「メカスマインパクト」の感想

 メカスマインパクトでマークザイン、マークニヒト、マークアレスを見比べた時の感想です。

 

・マークニヒト

 マークニヒトは腰が低く、手が大きく、長いという部分が印象に残りました。「手」で思い出したのは以下の文章でした。

 印欧基語には「手」を意味する語がなかった(「足」はある).手という器官はまことに活動的であり,意思力の延長,その奉仕者であるが,また一方甚だ非理性的なことをしでかしかねない器官なので,言語上タブー(いわゆる禁忌語ーー訳者)であったらしい.
シャルル・ギロー『ギリシア文法[改訳新版]』(文庫クセジュ)

 この文章の中に出てくる「意思」という言葉はラテン語の voluntas という単語が使われ、「理性」という言葉はフランス語の Raison(※1)という単語が使われた。

 人間を象徴する一騎が乗るファフナーを運搬した CCTS の名称は VOLUNTAS だった。感情のないフェストゥムは、感情に左右されることなく。理性によって物事を判断し、行動している。

 マークニヒトのパイロットである総士はフェストゥムを象徴していることから、フェストゥムは「意志」と「理性」とは正反対ペアの「感情」を欲している、と考えることができるのかもしれません。

 

・マークアレス

 マークアレスで印象に残ったのはハイヒールの形をしている足元でした。再ザルヴァートル化したマークレゾンの足元もハイヒールの形をしていました。

 

 マークレゾンのベースとなったマークフュンフのパイロットの広登は、島の平和を世界に広めることを望んでいました。

広登「島がくれた平和を世界に広めるのがアイドルとしての俺の使命だ」
『EXODUS』14話

 一方、マークアレスのベースの機体となったマークツェンのパイロットの暉は、志半ばで亡くなった広登の後を継ぎました。

 暉「世界中に竜宮島の平和を知ってほしい」
『EXODUS』25話

 マークレゾンは竜宮島の意思を継いだレガート、セレノア、マリス、ケイオス・バートランド、ノエル・グランデ、メイ・アーナンドが乗る艦とともに世界を旅することになりました。マークアレスは『EXODUS』で島の平和を願った一騎(※2)とともに、世界を旅することになりました。つまり『THE BEYOND』終了後、マークアレスとマークレゾンは広登と暉の望み通り、世界を旅することになったのです。

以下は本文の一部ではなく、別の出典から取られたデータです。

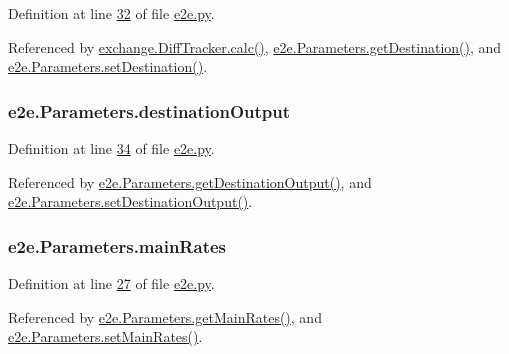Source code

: Definition at line \hyperlink{e2e_8py_source_l00032}{32} of file \hyperlink{e2e_8py_source}{e2e.\+py}.



Referenced by \hyperlink{exchange_8py_source_l00272}{exchange.\+Diff\+Tracker.\+calc()}, \hyperlink{e2e_8py_source_l00084}{e2e.\+Parameters.\+get\+Destination()}, and \hyperlink{e2e_8py_source_l00081}{e2e.\+Parameters.\+set\+Destination()}.

\subsubsection[{\texorpdfstring{destination\+Output}{destinationOutput}}]{\setlength{\rightskip}{0pt plus 5cm}e2e.\+Parameters.\+destination\+Output}\hypertarget{classe2e_1_1_parameters_a3b4ae5aa9b73466e51018b6f37792577}{}\label{classe2e_1_1_parameters_a3b4ae5aa9b73466e51018b6f37792577}


Definition at line \hyperlink{e2e_8py_source_l00034}{34} of file \hyperlink{e2e_8py_source}{e2e.\+py}.



Referenced by \hyperlink{e2e_8py_source_l00096}{e2e.\+Parameters.\+get\+Destination\+Output()}, and \hyperlink{e2e_8py_source_l00093}{e2e.\+Parameters.\+set\+Destination\+Output()}.

\subsubsection[{\texorpdfstring{main\+Rates}{mainRates}}]{\setlength{\rightskip}{0pt plus 5cm}e2e.\+Parameters.\+main\+Rates}\hypertarget{classe2e_1_1_parameters_aaa2b41d7017ab4893bbe27fa8edb7180}{}\label{classe2e_1_1_parameters_aaa2b41d7017ab4893bbe27fa8edb7180}


Definition at line \hyperlink{e2e_8py_source_l00027}{27} of file \hyperlink{e2e_8py_source}{e2e.\+py}.



Referenced by \hyperlink{e2e_8py_source_l00054}{e2e.\+Parameters.\+get\+Main\+Rates()}, and \hyperlink{e2e_8py_source_l00051}{e2e.\+Parameters.\+set\+Main\+Rates()}.

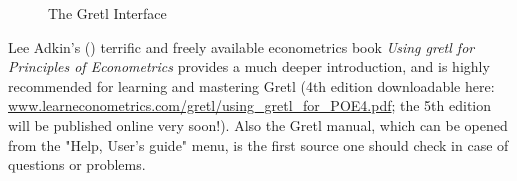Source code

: \documentclass[11pt]{article}
\begin{document}
\begin{figure}[h!]
	\centering
	\caption{The Gretl Interface}
	
	
	\label{fig:GUI}
\end{figure}


Lee Adkin's (\citeyear{Adkins2014}) terrific and freely available econometrics book \emph{Using gretl for Principles of Econometrics} provides a much deeper introduction, and is highly recommended for learning and mastering Gretl (4th edition downloadable here: \\ \url{www.learneconometrics.com/gretl/using_gretl_for_POE4.pdf}; the 5th edition will be published online very soon!). Also the Gretl manual, which can be opened from the "Help, User's guide" menu, is the first source one should check in case of questions or problems.
\end{document}

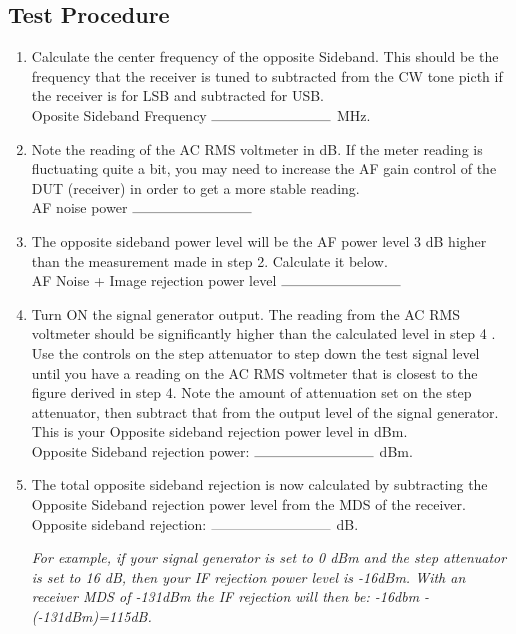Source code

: \documentclass[10pt,letterpaper]{book}
\begin{document}
\subsection*{Test Procedure}
\begin{enumerate}
	\item Calculate the center frequency of the opposite Sideband. This should be the frequency that the receiver is tuned to subtracted from the CW tone picth if the receiver is for LSB and subtracted for USB.
	\vspace{30pt}
	\\Oposite Sideband Frequency $\rule{3cm}{0.1mm}$ MHz.

	\item Note the reading of the AC RMS voltmeter in dB. If the meter reading is fluctuating quite a bit, you may need to increase the AF gain control of the DUT (receiver) in order to get a more stable reading.
	\vspace{30pt}
	\\AF noise power $\rule{3cm}{0.1mm}$ 

	\item  The opposite sideband power level will be the AF power level 3 dB higher than the measurement made in step 2. Calculate it below.
	\vspace{30pt}
	\\AF Noise + Image rejection power level $\rule{3cm}{0.1mm}$ 

	\item Turn ON the signal generator output. The reading from the AC RMS voltmeter should be significantly higher than the calculated level in step 4 . Use the controls on the step attenuator to step down the test signal level until you have a reading on the AC RMS voltmeter that is closest to the figure derived in step 4. Note the amount of attenuation set on the step attenuator, then subtract that from the output level of the signal generator. This is your Opposite sideband rejection power level in dBm.
	\vspace{30pt}
	\\Opposite Sideband rejection power: $\rule{3cm}{0.1mm}$ dBm.
	 
	\item  The total opposite sideband rejection is now calculated by subtracting the Opposite Sideband rejection power level from the MDS of the receiver.
	\vspace{30pt}
	 \\Opposite sideband rejection: $\rule{3cm}{0.1mm}$ dB.

	\emph{For example, if your signal generator is set to 0 dBm and the step attenuator is set to 16 dB, then your IF rejection power level is -16dBm. With an receiver MDS of -131dBm the IF rejection will then be: -16dbm -(-131dBm)=115dB.}
\end{enumerate}
\end{document}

 Wikipediaのハイヒールのページの以下の一文が目に止まりました。

ルイ14世は背を高く見せるために愛用していたなど、前近代から近代初期にかけては男女を問わず履かれていた。ナポレオン戦争が始まり各国で国民軍が創設されると、戦場を駆け回るために男性は機能的な靴を選ぶようになったため、ハイヒールは女性の履物と見なされるようになった。

 マークアレスとマークレゾンのハイヒールは戦場を駆け回ることのない時代、つまり平和の象徴なのかもしれません。

 

 

※1 新国連が強奪したマークフュンフをベースにして開発したザルヴァートル・モデルの名がマークレゾンだった。

※2 一騎は七夕の短冊に「島が平和でありますように」と書いた。